WORK TO BE COMPLETED: In the data, find the word "stage" and copy out every line that has it.

(Saved entries)
------------------------------------

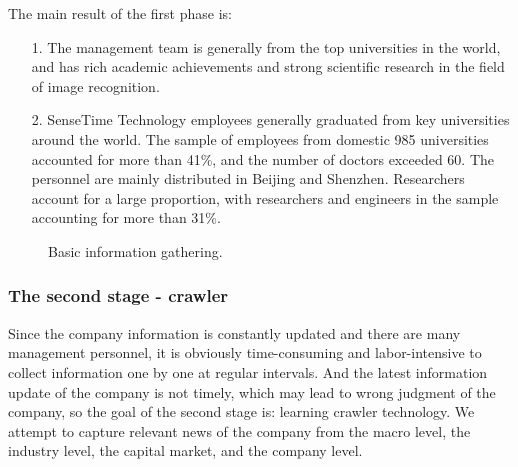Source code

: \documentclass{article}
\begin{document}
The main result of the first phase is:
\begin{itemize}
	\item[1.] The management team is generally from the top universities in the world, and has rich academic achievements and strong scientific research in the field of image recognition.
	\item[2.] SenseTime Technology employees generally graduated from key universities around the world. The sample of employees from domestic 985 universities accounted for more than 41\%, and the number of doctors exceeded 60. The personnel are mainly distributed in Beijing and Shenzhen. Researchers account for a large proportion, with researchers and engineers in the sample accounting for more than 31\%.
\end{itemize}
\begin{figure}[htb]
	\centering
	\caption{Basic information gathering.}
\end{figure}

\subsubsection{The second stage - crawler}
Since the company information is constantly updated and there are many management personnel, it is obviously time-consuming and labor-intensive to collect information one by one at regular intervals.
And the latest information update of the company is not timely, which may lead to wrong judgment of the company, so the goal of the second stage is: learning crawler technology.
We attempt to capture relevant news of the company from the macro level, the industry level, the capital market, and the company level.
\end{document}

------------------------------------

REPLY:
\subsubsection{The second stage - crawler}
And the latest information update of the company is not timely, which may lead to wrong judgment of the company, so the goal of the second stage is: learning crawler technology.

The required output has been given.